= What to work on =
Quote verbatim the span of lines that begins the listing below and closes with the line containing "これは、マルセル・プルースト".

= Given information =
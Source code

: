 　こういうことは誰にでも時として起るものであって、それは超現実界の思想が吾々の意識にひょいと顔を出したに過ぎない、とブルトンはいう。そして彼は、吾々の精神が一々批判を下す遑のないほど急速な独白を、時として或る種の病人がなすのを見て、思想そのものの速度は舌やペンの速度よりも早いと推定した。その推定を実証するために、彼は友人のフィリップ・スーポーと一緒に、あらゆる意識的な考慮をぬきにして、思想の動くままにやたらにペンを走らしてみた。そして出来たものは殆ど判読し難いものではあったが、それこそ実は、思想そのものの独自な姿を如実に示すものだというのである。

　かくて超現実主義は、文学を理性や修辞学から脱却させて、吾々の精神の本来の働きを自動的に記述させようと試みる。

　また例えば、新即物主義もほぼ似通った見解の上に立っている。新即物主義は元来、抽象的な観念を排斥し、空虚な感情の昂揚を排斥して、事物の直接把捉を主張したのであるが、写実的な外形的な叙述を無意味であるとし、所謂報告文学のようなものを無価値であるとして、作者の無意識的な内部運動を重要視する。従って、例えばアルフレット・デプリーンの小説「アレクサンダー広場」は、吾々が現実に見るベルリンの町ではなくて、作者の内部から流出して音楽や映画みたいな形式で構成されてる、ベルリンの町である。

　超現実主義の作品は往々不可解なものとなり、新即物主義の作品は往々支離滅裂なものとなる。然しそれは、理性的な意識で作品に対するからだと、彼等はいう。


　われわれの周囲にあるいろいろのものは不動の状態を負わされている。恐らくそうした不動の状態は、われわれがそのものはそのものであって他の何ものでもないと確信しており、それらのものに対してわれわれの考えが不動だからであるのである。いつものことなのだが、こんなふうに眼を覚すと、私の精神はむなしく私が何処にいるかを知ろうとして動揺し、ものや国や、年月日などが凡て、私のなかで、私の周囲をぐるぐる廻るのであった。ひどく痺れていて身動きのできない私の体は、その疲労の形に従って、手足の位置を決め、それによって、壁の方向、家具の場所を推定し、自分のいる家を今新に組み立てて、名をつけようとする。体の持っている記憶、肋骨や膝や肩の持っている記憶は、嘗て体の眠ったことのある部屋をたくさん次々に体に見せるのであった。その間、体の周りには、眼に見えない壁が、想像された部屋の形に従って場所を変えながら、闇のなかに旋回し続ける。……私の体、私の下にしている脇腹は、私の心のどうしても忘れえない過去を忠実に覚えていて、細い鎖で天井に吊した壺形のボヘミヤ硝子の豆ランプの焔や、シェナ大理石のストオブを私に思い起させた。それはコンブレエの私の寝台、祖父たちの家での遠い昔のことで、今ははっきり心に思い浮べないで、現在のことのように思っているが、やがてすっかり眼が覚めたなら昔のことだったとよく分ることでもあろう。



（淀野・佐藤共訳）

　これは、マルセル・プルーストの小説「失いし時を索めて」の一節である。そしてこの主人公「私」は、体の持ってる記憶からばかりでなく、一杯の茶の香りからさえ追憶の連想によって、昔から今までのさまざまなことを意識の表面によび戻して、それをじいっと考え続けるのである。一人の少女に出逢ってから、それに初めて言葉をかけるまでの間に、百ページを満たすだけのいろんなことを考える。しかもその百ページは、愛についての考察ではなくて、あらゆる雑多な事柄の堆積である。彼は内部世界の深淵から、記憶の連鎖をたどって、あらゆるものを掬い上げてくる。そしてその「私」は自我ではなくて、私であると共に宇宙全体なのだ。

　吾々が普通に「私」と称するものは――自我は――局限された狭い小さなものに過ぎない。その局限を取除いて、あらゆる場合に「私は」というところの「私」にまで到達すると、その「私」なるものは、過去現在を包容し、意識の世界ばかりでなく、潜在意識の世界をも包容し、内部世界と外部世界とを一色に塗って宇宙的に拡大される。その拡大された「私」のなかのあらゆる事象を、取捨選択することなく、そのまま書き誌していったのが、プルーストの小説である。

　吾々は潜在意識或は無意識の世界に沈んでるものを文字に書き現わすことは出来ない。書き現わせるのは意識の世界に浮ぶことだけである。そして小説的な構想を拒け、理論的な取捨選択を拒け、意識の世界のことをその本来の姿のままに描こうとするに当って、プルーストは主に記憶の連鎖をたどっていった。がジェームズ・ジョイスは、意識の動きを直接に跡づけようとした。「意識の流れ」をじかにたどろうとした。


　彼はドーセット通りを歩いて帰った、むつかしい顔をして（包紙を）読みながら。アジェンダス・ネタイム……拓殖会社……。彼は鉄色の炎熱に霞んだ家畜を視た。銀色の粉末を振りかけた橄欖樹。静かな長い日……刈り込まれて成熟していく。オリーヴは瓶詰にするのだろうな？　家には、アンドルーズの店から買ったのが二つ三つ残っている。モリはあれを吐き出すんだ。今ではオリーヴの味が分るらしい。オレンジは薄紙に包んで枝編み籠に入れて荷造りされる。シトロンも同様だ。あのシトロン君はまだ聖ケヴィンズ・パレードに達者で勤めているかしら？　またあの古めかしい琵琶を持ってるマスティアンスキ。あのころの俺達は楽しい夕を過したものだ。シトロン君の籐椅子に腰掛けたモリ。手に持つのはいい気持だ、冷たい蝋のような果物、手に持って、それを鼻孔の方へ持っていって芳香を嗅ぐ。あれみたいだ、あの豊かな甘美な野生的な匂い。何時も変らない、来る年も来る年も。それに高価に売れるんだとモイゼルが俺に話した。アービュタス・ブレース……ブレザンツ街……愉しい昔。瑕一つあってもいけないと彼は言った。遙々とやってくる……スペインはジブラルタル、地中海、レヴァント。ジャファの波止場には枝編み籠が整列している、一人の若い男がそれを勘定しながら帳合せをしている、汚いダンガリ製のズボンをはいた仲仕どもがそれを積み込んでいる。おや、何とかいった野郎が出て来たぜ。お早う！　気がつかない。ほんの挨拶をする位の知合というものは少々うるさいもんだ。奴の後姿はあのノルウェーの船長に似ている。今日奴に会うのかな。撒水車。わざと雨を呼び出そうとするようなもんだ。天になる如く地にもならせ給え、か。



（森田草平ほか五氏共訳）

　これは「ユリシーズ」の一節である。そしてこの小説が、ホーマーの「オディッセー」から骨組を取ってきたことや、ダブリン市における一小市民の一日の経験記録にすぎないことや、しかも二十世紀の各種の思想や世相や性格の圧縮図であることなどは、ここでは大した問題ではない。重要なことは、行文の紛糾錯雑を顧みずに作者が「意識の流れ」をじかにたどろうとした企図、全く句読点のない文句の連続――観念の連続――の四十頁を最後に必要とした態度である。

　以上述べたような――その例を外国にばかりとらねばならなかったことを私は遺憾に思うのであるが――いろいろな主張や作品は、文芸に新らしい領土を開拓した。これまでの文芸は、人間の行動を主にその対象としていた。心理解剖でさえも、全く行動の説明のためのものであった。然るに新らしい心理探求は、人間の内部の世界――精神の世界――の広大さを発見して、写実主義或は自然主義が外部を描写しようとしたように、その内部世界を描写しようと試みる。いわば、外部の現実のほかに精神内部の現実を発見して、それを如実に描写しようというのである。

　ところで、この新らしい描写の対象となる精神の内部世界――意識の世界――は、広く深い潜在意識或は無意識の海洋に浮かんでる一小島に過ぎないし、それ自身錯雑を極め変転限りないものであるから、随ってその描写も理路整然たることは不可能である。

= Your response =
Source code

: 　こういうことは誰にでも時として起るものであって、それは超現実界の思想が吾々の意識にひょいと顔を出したに過ぎない、とブルトンはいう。そして彼は、吾々の精神が一々批判を下す遑のないほど急速な独白を、時として或る種の病人がなすのを見て、思想そのものの速度は舌やペンの速度よりも早いと推定した。その推定を実証するために、彼は友人のフィリップ・スーポーと一緒に、あらゆる意識的な考慮をぬきにして、思想の動くままにやたらにペンを走らしてみた。そして出来たものは殆ど判読し難いものではあったが、それこそ実は、思想そのものの独自な姿を如実に示すものだというのである。

　かくて超現実主義は、文学を理性や修辞学から脱却させて、吾々の精神の本来の働きを自動的に記述させようと試みる。

　また例えば、新即物主義もほぼ似通った見解の上に立っている。新即物主義は元来、抽象的な観念を排斥し、空虚な感情の昂揚を排斥して、事物の直接把捉を主張したのであるが、写実的な外形的な叙述を無意味であるとし、所謂報告文学のようなものを無価値であるとして、作者の無意識的な内部運動を重要視する。従って、例えばアルフレット・デプリーンの小説「アレクサンダー広場」は、吾々が現実に見るベルリンの町ではなくて、作者の内部から流出して音楽や映画みたいな形式で構成されてる、ベルリンの町である。

　超現実主義の作品は往々不可解なものとなり、新即物主義の作品は往々支離滅裂なものとなる。然しそれは、理性的な意識で作品に対するからだと、彼等はいう。


　われわれの周囲にあるいろいろのものは不動の状態を負わされている。恐らくそうした不動の状態は、われわれがそのものはそのものであって他の何ものでもないと確信しており、それらのものに対してわれわれの考えが不動だからであるのである。いつものことなのだが、こんなふうに眼を覚すと、私の精神はむなしく私が何処にいるかを知ろうとして動揺し、ものや国や、年月日などが凡て、私のなかで、私の周囲をぐるぐる廻るのであった。ひどく痺れていて身動きのできない私の体は、その疲労の形に従って、手足の位置を決め、それによって、壁の方向、家具の場所を推定し、自分のいる家を今新に組み立てて、名をつけようとする。体の持っている記憶、肋骨や膝や肩の持っている記憶は、嘗て体の眠ったことのある部屋をたくさん次々に体に見せるのであった。その間、体の周りには、眼に見えない壁が、想像された部屋の形に従って場所を変えながら、闇のなかに旋回し続ける。……私の体、私の下にしている脇腹は、私の心のどうしても忘れえない過去を忠実に覚えていて、細い鎖で天井に吊した壺形のボヘミヤ硝子の豆ランプの焔や、シェナ大理石のストオブを私に思い起させた。それはコンブレエの私の寝台、祖父たちの家での遠い昔のことで、今ははっきり心に思い浮べないで、現在のことのように思っているが、やがてすっかり眼が覚めたなら昔のことだったとよく分ることでもあろう。



（淀野・佐藤共訳）

　これは、マルセル・プルーストの小説「失いし時を索めて」の一節である。そしてこの主人公「私」は、体の持ってる記憶からばかりでなく、一杯の茶の香りからさえ追憶の連想によって、昔から今までのさまざまなことを意識の表面によび戻して、それをじいっと考え続けるのである。一人の少女に出逢ってから、それに初めて言葉をかけるまでの間に、百ページを満たすだけのいろんなことを考える。しかもその百ページは、愛についての考察ではなくて、あらゆる雑多な事柄の堆積である。彼は内部世界の深淵から、記憶の連鎖をたどって、あらゆるものを掬い上げてくる。そしてその「私」は自我ではなくて、私であると共に宇宙全体なのだ。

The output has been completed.